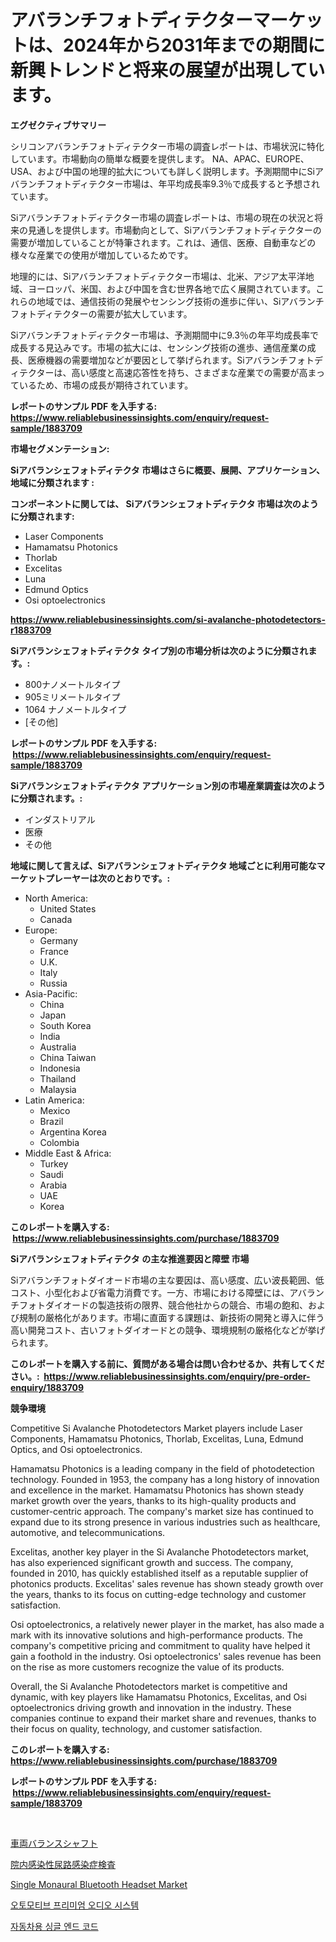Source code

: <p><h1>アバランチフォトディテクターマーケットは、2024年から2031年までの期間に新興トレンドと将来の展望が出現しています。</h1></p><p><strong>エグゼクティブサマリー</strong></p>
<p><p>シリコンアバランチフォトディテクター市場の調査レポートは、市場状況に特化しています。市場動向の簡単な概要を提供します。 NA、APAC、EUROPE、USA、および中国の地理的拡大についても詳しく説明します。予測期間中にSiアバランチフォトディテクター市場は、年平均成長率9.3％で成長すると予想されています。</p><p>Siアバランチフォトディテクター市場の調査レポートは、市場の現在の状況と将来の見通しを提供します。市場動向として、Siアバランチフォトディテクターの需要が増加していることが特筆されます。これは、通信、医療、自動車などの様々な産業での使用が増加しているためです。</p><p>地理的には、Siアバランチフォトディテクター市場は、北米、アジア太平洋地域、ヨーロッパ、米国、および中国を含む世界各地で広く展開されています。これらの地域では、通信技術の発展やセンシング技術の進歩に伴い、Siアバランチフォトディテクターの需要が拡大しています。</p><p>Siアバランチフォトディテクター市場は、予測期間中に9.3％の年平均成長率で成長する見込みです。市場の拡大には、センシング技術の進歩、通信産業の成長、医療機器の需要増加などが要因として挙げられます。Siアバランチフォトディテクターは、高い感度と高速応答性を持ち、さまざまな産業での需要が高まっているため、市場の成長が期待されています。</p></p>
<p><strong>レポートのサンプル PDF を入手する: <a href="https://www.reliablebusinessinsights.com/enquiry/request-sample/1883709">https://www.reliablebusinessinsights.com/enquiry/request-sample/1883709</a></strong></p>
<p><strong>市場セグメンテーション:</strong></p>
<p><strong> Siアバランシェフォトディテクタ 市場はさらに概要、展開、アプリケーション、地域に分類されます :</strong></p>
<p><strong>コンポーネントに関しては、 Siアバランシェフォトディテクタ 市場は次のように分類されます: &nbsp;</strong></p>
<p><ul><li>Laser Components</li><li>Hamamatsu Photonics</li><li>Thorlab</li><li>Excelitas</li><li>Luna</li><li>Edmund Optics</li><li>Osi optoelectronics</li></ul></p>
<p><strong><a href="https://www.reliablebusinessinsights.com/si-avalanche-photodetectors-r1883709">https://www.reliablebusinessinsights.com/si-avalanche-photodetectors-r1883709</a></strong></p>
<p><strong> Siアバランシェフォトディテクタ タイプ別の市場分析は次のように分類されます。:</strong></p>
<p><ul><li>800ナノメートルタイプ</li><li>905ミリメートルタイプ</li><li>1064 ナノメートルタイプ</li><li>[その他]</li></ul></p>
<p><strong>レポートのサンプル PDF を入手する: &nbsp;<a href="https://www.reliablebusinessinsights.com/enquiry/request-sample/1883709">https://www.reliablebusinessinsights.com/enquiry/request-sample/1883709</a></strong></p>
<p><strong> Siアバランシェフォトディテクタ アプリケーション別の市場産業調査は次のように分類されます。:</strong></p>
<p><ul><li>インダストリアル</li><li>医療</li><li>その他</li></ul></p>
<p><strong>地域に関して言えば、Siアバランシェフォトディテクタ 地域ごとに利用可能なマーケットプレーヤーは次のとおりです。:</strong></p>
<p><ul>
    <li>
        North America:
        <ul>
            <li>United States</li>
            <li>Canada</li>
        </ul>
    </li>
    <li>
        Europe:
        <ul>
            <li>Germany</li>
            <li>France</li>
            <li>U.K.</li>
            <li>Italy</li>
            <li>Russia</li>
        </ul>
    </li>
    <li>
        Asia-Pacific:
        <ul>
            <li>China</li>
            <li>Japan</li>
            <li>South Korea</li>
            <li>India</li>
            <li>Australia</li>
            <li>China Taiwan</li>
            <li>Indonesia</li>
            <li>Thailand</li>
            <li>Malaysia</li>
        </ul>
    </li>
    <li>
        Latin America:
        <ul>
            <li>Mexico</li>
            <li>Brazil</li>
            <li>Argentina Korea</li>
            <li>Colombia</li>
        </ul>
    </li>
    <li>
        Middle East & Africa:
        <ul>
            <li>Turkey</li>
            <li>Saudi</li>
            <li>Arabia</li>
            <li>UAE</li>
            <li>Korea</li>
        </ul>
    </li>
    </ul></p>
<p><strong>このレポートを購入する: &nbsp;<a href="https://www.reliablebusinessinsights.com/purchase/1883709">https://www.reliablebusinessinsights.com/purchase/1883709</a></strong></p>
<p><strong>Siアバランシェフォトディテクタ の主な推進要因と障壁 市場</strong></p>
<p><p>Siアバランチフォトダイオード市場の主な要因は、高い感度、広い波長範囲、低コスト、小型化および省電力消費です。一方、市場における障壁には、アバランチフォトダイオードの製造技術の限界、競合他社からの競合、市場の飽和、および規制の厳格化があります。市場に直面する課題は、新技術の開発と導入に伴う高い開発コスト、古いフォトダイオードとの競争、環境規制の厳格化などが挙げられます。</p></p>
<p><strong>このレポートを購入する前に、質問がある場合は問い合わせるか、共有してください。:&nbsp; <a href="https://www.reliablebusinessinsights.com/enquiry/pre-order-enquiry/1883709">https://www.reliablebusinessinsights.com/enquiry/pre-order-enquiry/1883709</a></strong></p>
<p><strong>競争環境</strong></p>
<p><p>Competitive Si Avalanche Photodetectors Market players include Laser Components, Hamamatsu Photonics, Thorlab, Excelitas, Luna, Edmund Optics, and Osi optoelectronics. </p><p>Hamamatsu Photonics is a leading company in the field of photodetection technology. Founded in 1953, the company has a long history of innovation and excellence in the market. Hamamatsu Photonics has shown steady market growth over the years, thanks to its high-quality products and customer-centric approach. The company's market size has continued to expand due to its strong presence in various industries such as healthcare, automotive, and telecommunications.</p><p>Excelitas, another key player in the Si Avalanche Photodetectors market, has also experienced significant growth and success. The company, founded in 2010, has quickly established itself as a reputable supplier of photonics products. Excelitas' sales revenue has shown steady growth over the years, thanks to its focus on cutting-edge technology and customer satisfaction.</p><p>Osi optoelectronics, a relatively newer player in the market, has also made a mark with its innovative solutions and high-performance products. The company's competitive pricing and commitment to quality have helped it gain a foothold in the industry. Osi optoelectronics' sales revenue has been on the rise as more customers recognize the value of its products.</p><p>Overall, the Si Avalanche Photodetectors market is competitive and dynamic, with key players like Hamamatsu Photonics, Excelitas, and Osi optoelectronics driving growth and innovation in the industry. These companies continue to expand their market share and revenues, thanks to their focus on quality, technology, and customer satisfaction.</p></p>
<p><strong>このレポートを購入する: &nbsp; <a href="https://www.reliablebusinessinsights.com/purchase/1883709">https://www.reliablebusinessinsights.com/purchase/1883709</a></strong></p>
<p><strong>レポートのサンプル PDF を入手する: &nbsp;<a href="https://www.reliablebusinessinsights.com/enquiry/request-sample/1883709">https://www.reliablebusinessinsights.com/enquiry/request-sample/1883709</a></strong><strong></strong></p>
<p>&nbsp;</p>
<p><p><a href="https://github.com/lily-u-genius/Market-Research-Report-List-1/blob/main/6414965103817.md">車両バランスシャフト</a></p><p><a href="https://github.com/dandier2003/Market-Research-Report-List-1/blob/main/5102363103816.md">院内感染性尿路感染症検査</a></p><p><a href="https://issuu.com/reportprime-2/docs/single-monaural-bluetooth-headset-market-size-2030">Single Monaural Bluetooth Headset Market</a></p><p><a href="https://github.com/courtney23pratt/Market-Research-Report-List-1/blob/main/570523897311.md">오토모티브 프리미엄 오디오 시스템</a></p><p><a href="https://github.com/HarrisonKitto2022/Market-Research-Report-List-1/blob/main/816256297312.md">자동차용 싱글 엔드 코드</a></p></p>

────

§ Description of the task: Print only what lies in the material above starting at the line with "<li>Arabia</li>" and ending at the line with "<p><strong>競争環境</strong></p>", every line exactly as given.

§ Response:
            <li>Arabia</li>
            <li>UAE</li>
            <li>Korea</li>
        </ul>
    </li>
    </ul></p>
<p><strong>このレポートを購入する: &nbsp;<a href="https://www.reliablebusinessinsights.com/purchase/1883709">https://www.reliablebusinessinsights.com/purchase/1883709</a></strong></p>
<p><strong>Siアバランシェフォトディテクタ の主な推進要因と障壁 市場</strong></p>
<p><p>Siアバランチフォトダイオード市場の主な要因は、高い感度、広い波長範囲、低コスト、小型化および省電力消費です。一方、市場における障壁には、アバランチフォトダイオードの製造技術の限界、競合他社からの競合、市場の飽和、および規制の厳格化があります。市場に直面する課題は、新技術の開発と導入に伴う高い開発コスト、古いフォトダイオードとの競争、環境規制の厳格化などが挙げられます。</p></p>
<p><strong>このレポートを購入する前に、質問がある場合は問い合わせるか、共有してください。:&nbsp; <a href="https://www.reliablebusinessinsights.com/enquiry/pre-order-enquiry/1883709">https://www.reliablebusinessinsights.com/enquiry/pre-order-enquiry/1883709</a></strong></p>
<p><strong>競争環境</strong></p>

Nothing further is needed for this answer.